Lorianne Updike Toler specializes in constitutional law, comparative constitutional law, and legal history. Previous to joining the faculty at Northern Illinois University, Updike Toler was a Teaching Fellow at New England Law School in 2021-2022, the Olin Searle Fellow at Yale Law School 's Information Society Project 2020-2021, and a Visiting Fellow there in 2018-2020. She also taught as an Adjunct Professor at New England Law in 2019 and at Brigham Young University in 2004-05.
In addition to academic pursuits, Professor Updike Toler served as the Founding President and Executive Director of ConSource, or the Constitutional Sources Project from 2005-2009, where she founded the first free online library of the U.S. Constitution’s historical sources. She was also President of Libertas Constitutional Consulting from 2010-2018, where she worked on the Libyan constitutional process and helped to found the Quill Project at Pembroke College, University of Oxford, which has now onboarded ConSource.
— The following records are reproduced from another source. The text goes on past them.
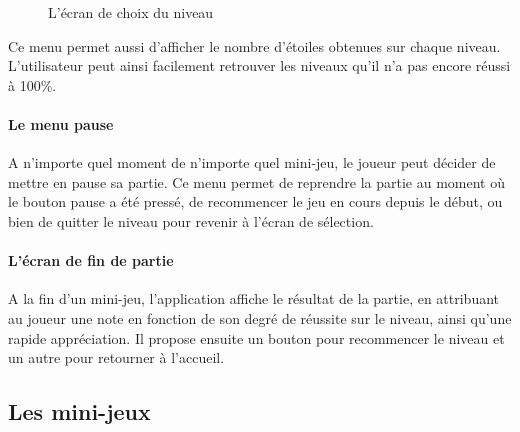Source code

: \begin{figure}[H]\centering
  \caption{L'écran de choix du niveau}
  \label{analytics}
\end{figure}

Ce menu permet aussi d'afficher le nombre d'étoiles obtenues sur chaque niveau. L'utilisateur peut ainsi facilement retrouver les niveaux qu'il n'a pas encore réussi à 100\%.

\paragraph{Le menu pause}

A n'importe quel moment de n'importe quel mini-jeu, le joueur peut décider de mettre en pause sa partie. Ce menu permet de reprendre la partie au moment où le bouton pause a été pressé, de recommencer le jeu en cours depuis le début, ou bien de quitter le niveau pour revenir à l'écran de sélection.

\paragraph{L'écran de fin de partie}

A la fin d'un mini-jeu, l'application affiche le résultat de la partie, en attribuant au joueur une note en fonction de son degré de réussite sur le niveau, ainsi qu'une rapide appréciation. Il propose ensuite un bouton pour recommencer le niveau et un autre pour retourner à l'accueil.

\subsection{Les mini-jeux}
Professor Updike Toler holds a master’s in history from The University of Oxford and graduated magna cum laude from both the J. Reuben Clark Law School and Brigham Young University's School of Communications.
Professor Updike Toler has published in The University of Chicago Law Review, the Harvard Journal of Law and Public Policy, the William and Mary Bill of Rights Review, the Cambridge Journal of Public and International Law, is a contributor to Foreign Policy, and has a forthcoming article in the University of Pennsylvania Journal of Constitutional Law.